=== Section Start ===

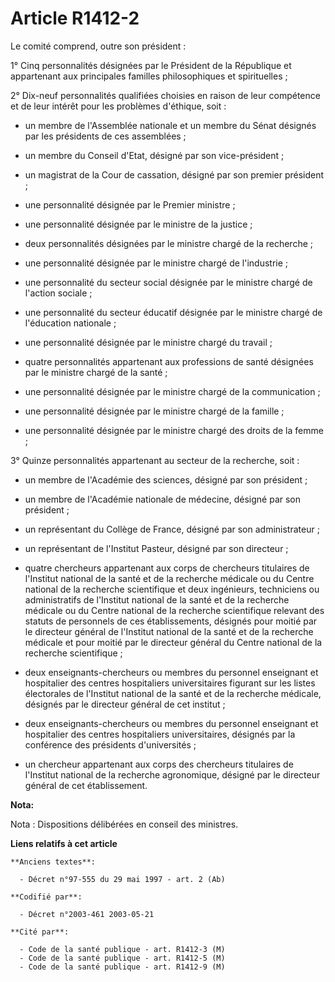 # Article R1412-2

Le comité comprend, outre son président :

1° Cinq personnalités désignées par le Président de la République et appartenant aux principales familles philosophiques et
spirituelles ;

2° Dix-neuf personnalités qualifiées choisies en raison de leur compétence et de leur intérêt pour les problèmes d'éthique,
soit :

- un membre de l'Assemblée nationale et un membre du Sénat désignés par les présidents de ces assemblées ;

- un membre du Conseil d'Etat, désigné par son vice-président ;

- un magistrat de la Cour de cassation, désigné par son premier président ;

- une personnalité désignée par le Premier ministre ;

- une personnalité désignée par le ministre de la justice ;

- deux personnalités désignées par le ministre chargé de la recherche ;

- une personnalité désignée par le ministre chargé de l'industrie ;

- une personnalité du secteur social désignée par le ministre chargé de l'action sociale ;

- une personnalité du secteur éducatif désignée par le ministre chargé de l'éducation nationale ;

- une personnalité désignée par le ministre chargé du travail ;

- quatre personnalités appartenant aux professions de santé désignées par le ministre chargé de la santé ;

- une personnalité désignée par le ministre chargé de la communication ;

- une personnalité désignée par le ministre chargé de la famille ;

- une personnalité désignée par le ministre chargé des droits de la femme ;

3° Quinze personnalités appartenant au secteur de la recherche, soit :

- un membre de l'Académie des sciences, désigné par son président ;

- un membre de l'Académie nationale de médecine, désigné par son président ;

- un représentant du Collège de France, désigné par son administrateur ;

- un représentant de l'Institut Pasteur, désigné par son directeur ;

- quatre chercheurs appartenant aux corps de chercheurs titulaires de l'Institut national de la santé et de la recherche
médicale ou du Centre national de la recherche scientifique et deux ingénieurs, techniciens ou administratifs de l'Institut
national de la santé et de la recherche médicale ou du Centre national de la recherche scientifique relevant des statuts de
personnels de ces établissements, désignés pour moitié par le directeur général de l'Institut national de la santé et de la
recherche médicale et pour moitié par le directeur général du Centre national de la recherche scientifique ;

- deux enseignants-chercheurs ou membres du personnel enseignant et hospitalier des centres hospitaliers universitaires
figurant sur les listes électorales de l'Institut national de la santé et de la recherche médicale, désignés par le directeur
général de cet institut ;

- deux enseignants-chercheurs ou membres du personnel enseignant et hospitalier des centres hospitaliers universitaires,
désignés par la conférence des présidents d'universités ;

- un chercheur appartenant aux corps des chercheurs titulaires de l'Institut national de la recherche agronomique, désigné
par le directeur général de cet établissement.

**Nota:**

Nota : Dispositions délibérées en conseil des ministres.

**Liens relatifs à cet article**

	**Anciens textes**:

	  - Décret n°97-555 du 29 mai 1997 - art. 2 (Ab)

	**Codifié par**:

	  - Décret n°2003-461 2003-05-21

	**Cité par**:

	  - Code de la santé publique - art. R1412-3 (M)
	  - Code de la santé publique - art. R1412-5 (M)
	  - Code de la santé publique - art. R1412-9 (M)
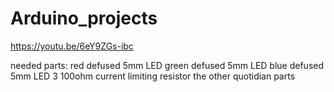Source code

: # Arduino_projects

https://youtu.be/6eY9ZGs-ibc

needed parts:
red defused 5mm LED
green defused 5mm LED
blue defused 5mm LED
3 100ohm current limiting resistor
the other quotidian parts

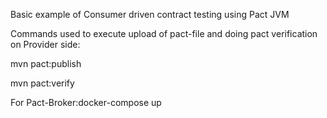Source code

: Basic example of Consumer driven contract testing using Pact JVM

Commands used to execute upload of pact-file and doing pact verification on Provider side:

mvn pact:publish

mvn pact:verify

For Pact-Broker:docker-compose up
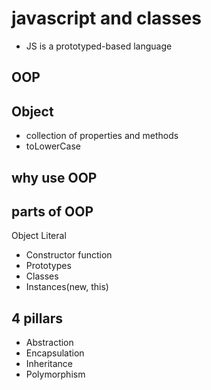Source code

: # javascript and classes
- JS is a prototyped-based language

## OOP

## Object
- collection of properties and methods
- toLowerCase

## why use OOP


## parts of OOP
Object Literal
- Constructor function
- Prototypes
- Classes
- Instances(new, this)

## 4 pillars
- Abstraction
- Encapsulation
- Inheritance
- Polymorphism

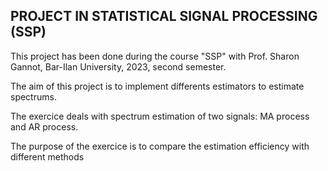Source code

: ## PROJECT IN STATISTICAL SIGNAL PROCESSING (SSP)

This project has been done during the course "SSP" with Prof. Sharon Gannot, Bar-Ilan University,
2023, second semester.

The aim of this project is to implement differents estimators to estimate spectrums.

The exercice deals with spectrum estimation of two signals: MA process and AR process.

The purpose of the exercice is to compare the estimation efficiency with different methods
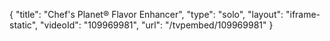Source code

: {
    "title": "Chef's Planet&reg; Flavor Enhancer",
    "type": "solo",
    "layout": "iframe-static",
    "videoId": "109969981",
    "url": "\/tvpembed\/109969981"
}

=== Section End ===

**WHAT IS REQUIRED:** Look at the listing and set down only the lines from its start through the line with "- une personnalité désignée par le ministre chargé des", word for word and without pictures.

**YOUR SOLUTION:**
 # Article R1412-2

Le comité comprend, outre son président :

1° Cinq personnalités désignées par le Président de la République et appartenant aux principales familles philosophiques et
spirituelles ;

2° Dix-neuf personnalités qualifiées choisies en raison de leur compétence et de leur intérêt pour les problèmes d'éthique,
soit :

- un membre de l'Assemblée nationale et un membre du Sénat désignés par les présidents de ces assemblées ;

- un membre du Conseil d'Etat, désigné par son vice-président ;

- un magistrat de la Cour de cassation, désigné par son premier président ;

- une personnalité désignée par le Premier ministre ;

- une personnalité désignée par le ministre de la justice ;

- deux personnalités désignées par le ministre chargé de la recherche ;

- une personnalité désignée par le ministre chargé de l'industrie ;

- une personnalité du secteur social désignée par le ministre chargé de l'action sociale ;

- une personnalité du secteur éducatif désignée par le ministre chargé de l'éducation nationale ;

- une personnalité désignée par le ministre chargé du travail ;

- quatre personnalités appartenant aux professions de santé désignées par le ministre chargé de la santé ;

- une personnalité désignée par le ministre chargé de la communication ;

- une personnalité désignée par le ministre chargé de la famille ;

- une personnalité désignée par le ministre chargé des droits de la femme ;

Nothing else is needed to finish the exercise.